Mar 31
Arguably one of the best fighting games ever made, and perhaps more definitively the most famous and long-lived fighting game franchise of all time, Street Fighter II turned 20 years old this month, having been released in arcades (remember those?) in March 1991. Street Fighter II wasn’t the first game in the lineage, but it was the first game in the Street Fighter II series, and the first game of the series that saw broad popularity around the world.
The game was actually the successor to a lesser known and even less played game “Street Fighter,” a 1987 title that had some of the elements of the game most people came to know and love later. In the original Street Fighter, you could only play as Ryu (except in the multiplayer mode, where one player took control or Ryu, and the other player controlled his rival, Ken) and fought your way through five countries and ten different opponents along the way.
Street Fighter II expanded on the premise, allowing you to choose from a roster of eight characters to control. It was the first game of its type to allow you to select the character you wanted to play, and tasked the player with learning the character’s strengths, techniques, and special abilities in order to defeat the other characters in the game.
Once you fought your way through the other playable characters, you were confronted with the four boss characters of the game. In the multiplayer, the second player could join at any time and select any of the other playable characters to challenge the first player with.

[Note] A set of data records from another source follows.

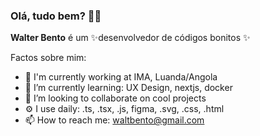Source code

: ### Olá, tudo bem? 👋🏾

**Walter Bento** é um ✨desenvolvedor de códigos bonitos ✨

Factos sobre mim:

- 🏢 I'm currently working at IMA, Luanda/Angola
- 🌱 I’m currently learning: UX Design, nextjs, docker
- 👯 I’m looking to collaborate on cool projects
- ⚙️ I use daily: .ts, .tsx, .js, figma, .svg, .css, .html 
- 📫 How to reach me: waltbento@gmail.com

Street Fighter II spawned an entire industry. Theatrically released movies, animated features in the United States and Japan, toys and action figures, even a Saturday morning cartoon were all based on the game. The game’s success set the stage for five additional games bearing the Street Fighter II name, the Street Fighter Alpha series of games, the Street Fighter EX series, the Street Fighter III series, and finally, the 2008 release of Street Fighter IV, the current generation of the franchise.